» TASK GOAL
Scan the listing below and copy each line holding the word "NULL".

» RECORDS FOR PROCESSING

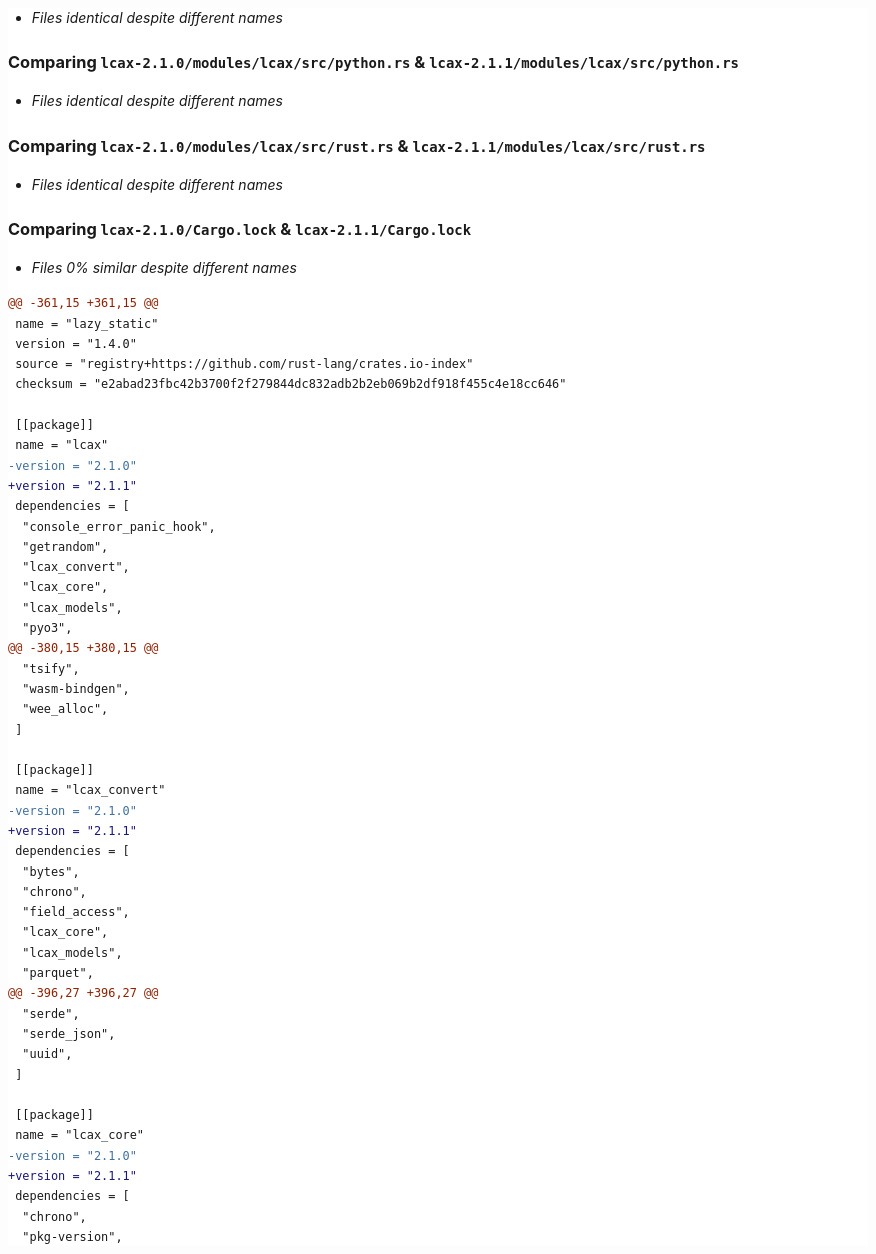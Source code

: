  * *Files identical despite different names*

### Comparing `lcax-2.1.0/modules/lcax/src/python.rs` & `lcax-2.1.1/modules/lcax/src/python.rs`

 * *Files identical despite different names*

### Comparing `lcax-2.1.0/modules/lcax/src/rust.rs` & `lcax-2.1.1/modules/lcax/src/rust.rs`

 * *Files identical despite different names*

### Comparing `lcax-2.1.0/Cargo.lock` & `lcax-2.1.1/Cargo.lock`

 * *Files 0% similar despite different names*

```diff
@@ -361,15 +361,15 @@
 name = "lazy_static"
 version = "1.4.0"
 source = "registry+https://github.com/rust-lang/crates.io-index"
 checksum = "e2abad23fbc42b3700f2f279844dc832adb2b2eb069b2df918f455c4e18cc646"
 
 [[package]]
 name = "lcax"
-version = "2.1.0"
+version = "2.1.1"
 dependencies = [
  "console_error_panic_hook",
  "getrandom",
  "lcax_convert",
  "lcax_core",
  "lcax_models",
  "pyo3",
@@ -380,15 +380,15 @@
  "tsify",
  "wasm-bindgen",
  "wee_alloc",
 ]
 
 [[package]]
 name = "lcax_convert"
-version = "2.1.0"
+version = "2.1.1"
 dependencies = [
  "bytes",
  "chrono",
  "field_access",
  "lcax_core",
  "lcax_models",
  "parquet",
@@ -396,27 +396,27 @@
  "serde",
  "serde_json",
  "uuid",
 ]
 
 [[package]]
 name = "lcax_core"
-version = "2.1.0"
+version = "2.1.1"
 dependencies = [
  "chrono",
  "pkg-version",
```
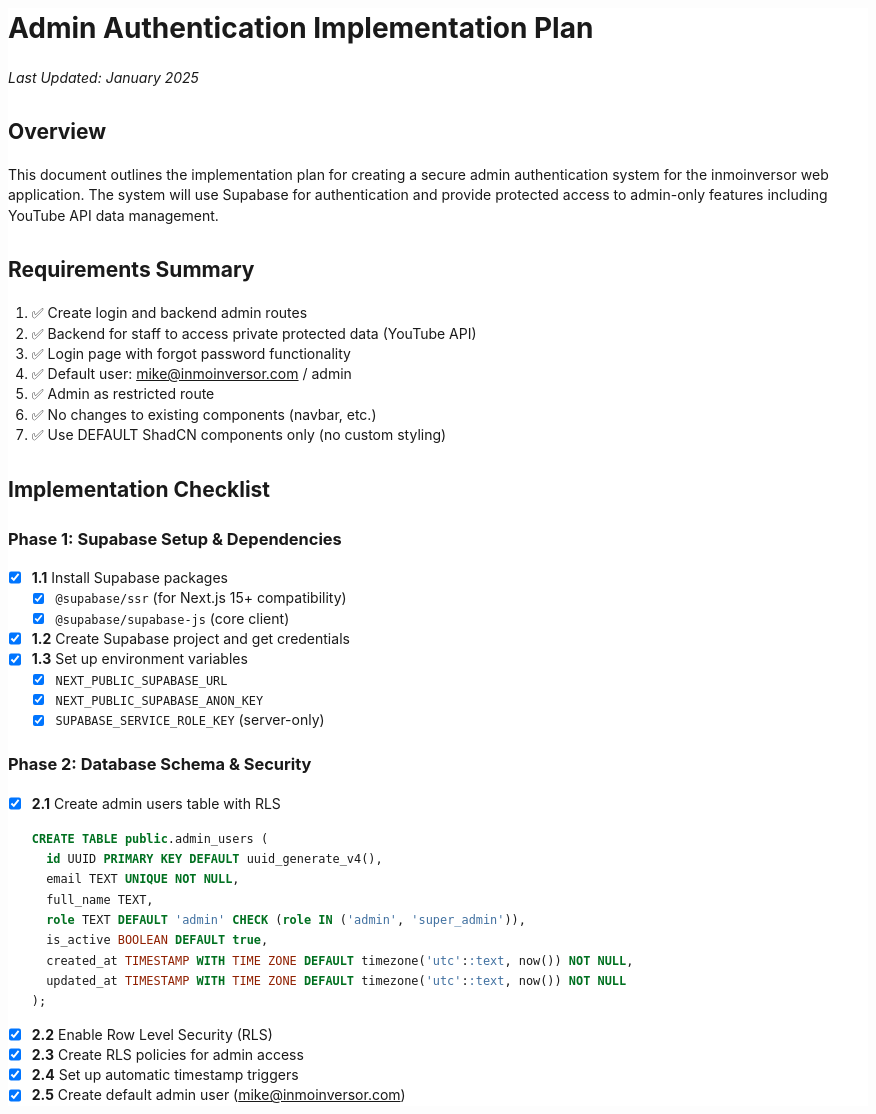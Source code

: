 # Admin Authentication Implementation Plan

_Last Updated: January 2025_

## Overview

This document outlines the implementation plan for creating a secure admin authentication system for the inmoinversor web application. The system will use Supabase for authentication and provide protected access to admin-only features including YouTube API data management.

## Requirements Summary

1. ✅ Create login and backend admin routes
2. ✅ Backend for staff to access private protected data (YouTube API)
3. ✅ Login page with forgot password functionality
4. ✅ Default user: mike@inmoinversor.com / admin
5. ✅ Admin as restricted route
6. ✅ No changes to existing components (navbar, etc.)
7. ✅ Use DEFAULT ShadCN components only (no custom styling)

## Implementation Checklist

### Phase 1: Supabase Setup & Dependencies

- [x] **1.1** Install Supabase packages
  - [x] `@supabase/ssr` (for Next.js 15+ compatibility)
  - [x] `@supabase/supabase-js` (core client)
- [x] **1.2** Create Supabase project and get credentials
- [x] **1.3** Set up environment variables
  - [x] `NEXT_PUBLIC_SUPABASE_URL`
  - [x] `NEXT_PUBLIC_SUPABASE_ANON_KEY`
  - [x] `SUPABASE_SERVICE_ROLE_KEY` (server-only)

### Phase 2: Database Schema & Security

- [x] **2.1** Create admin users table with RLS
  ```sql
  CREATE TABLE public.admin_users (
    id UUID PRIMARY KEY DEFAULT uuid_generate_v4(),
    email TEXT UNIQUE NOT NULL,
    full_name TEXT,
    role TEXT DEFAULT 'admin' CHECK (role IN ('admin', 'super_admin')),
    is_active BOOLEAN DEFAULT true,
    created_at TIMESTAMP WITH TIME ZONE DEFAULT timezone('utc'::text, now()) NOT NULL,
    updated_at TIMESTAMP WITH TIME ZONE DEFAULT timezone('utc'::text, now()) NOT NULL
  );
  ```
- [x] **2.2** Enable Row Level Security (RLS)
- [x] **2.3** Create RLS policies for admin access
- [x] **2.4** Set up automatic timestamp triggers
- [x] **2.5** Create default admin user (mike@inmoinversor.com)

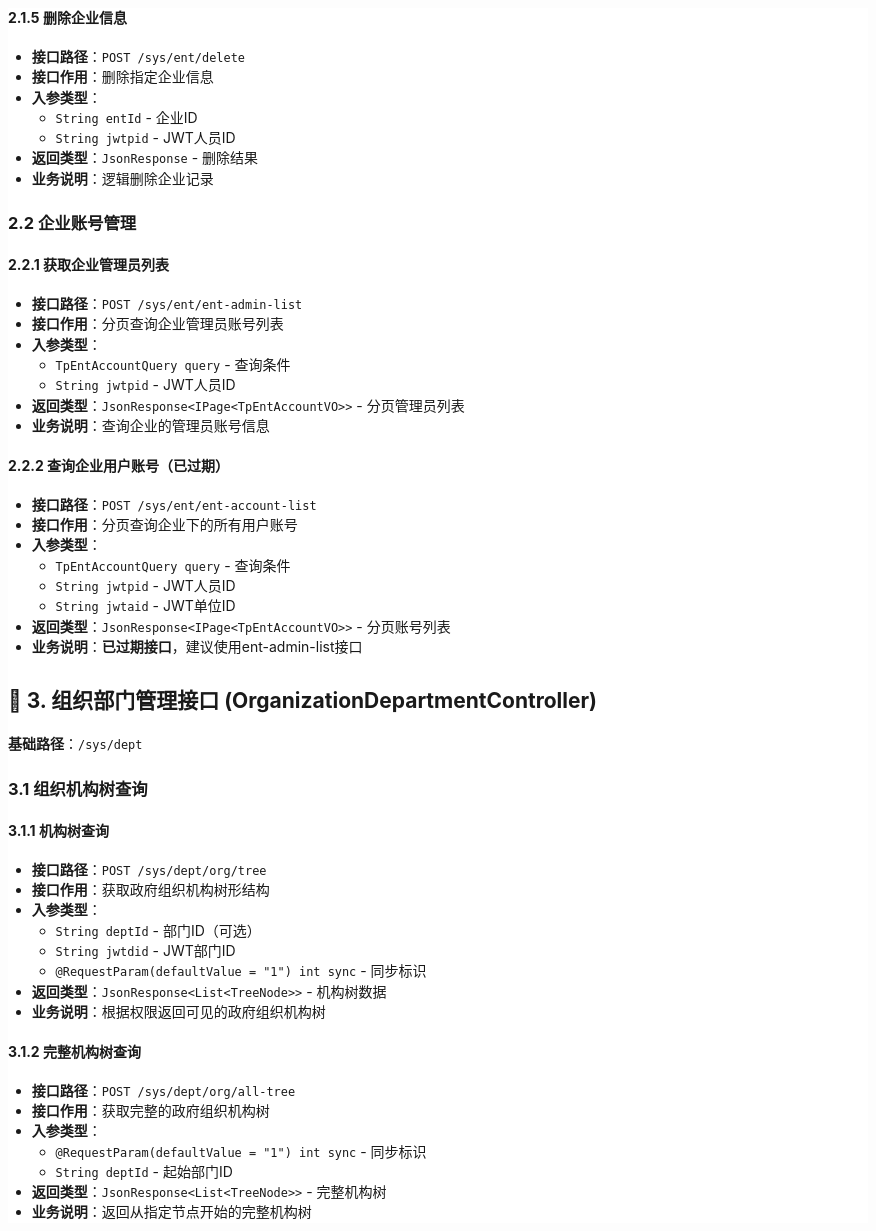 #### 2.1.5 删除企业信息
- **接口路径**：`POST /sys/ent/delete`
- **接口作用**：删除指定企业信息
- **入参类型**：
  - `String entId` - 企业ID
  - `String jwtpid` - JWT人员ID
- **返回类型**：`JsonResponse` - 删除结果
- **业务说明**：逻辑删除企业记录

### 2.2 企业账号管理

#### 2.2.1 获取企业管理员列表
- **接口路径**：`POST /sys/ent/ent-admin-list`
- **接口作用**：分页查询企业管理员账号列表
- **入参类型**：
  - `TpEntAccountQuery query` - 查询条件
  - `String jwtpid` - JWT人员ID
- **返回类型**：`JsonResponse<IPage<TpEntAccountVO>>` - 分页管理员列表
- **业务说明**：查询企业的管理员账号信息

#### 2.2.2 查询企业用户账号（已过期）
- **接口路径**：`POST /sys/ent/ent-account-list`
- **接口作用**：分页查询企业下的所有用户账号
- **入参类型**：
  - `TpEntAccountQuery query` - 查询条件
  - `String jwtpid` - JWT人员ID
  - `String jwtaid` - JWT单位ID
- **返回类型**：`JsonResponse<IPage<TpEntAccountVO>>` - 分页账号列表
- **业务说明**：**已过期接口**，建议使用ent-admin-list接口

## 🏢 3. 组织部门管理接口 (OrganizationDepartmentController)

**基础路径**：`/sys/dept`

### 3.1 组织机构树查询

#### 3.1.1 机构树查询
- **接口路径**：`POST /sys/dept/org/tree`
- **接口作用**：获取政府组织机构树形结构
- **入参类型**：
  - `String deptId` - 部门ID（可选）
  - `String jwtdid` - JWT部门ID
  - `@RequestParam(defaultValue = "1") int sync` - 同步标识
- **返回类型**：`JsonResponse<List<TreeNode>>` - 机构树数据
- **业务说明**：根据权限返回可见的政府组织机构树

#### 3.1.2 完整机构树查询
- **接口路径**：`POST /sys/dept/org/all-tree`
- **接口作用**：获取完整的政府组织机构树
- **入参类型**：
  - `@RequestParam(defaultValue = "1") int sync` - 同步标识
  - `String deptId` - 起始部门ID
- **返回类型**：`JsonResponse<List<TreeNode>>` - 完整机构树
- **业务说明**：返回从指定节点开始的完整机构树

» REPLY TO THE TASK
    email TEXT UNIQUE NOT NULL,
    created_at TIMESTAMP WITH TIME ZONE DEFAULT timezone('utc'::text, now()) NOT NULL,
    updated_at TIMESTAMP WITH TIME ZONE DEFAULT timezone('utc'::text, now()) NOT NULL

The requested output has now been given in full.